Qual a melhor época para economizar em Chicago?+
A primavera (março a maio) e o outono (setembro a novembro) equilibram clima agradável e preços mais baixos de hospedagem e passagens. O inverno tem as diárias mais baratas do ano, mas com temperaturas que podem ficar abaixo de zero. Já o verão, especialmente julho e agosto, é a alta temporada — preços de hotel sobem bastante, sobretudo durante festivais como o Lollapalooza.

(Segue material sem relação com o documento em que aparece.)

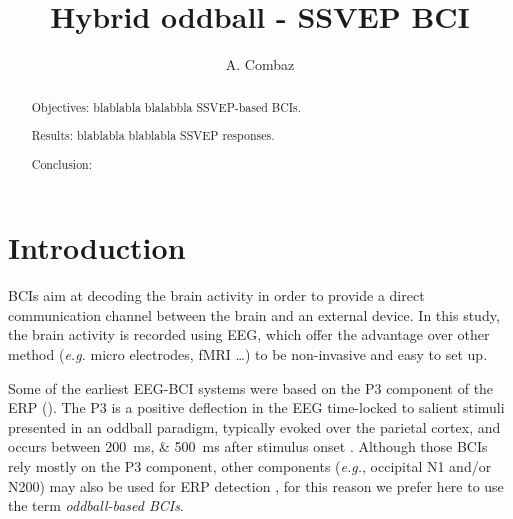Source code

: \documentclass[10pt]{article}
\title{Hybrid oddball - SSVEP BCI}
\author[ * ]{A. Combaz}
\affil[ * ]{Computational Neuroscience Group, Laboratory for Neuro- and Psychophysiology, KU Leuven, Leuven, Belgium}
\begin{document}
\maketitle

\begin{abstract}
Objectives:
blablabla blalabbla \ac{SSVEP}-based BCIs.

Results:
blablabla blablabla \ac{SSVEP} responses.

Conclusion:
\end{abstract}


\acresetall

\section{Introduction}
\label{sec:1Intro}

\acp{BCI} aim at decoding the brain activity in order to provide a direct communication channel between the brain and an external device.
In this study, the brain activity is recorded using \ac{EEG}, which offer the advantage over other method (\emph{e.g.} micro electrodes, fMRI \ldots) to be non-invasive and easy to set up.

Some of the earliest \ac{EEG}-\ac{BCI} systems were based on the P3 component of the \ac{ERP} (\cite{Farwell1988, Donchin2000}).
The P3 is a positive deflection in the EEG time-locked to salient stimuli presented in an oddball paradigm, typically evoked over the parietal cortex, and occurs between \SIlist[list-units = single]{200;500}{\ms} after stimulus onset \cite{Sutton1965}.
Although those \acp{BCI} rely mostly on the P3 component, other components (\emph{e.g.}, occipital N1 and/or N200) may also be used for ERP detection \cite{Bianchi2010, Kaufmann2011}, for this reason we prefer here to use the term \emph{oddball-based \acp{BCI}}.
\end{document}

Como funciona o transporte público em Chicago?+
O sistema se chama CTA (Chicago Transit Authority) e inclui o trem elevado 'L' e uma extensa rede de ônibus. O pagamento é feito pelo cartão Ventra: uma viagem única custa US$ 2,50, o Day Pass de 24 horas custa US$ 5, e passes de 3 ou 7 dias saem por US$ 15 e US$ 20, respectivamente — geralmente mais barato do que usar aplicativos de transporte com frequência.
Vale a pena comprar o Chicago CityPASS?+
Depende do roteiro. O CityPASS reúne ingressos para atrações como o Skydeck da Willis Tower, o Shedd Aquarium e o Museum of Science and Industry com desconto de até 50% em relação aos ingressos avulsos. Vale a pena para quem pretende visitar pelo menos três ou quatro dessas atrações pagas; se o foco for mais em parques e áreas gratuitas, o CityPASS pode não compensar.
Chicago é mais cara ou mais barata que Nova York?+
Em geral, Chicago é mais barata que Nova York em quase todas as categorias — hospedagem, alimentação e transporte tendem a custar de 15% a 25% menos. Isso não significa que seja uma cidade barata: comparada a outras cidades americanas de porte médio, Chicago ainda fica na faixa cara, especialmente durante a alta temporada de verão e eventos como o Lollapalooza.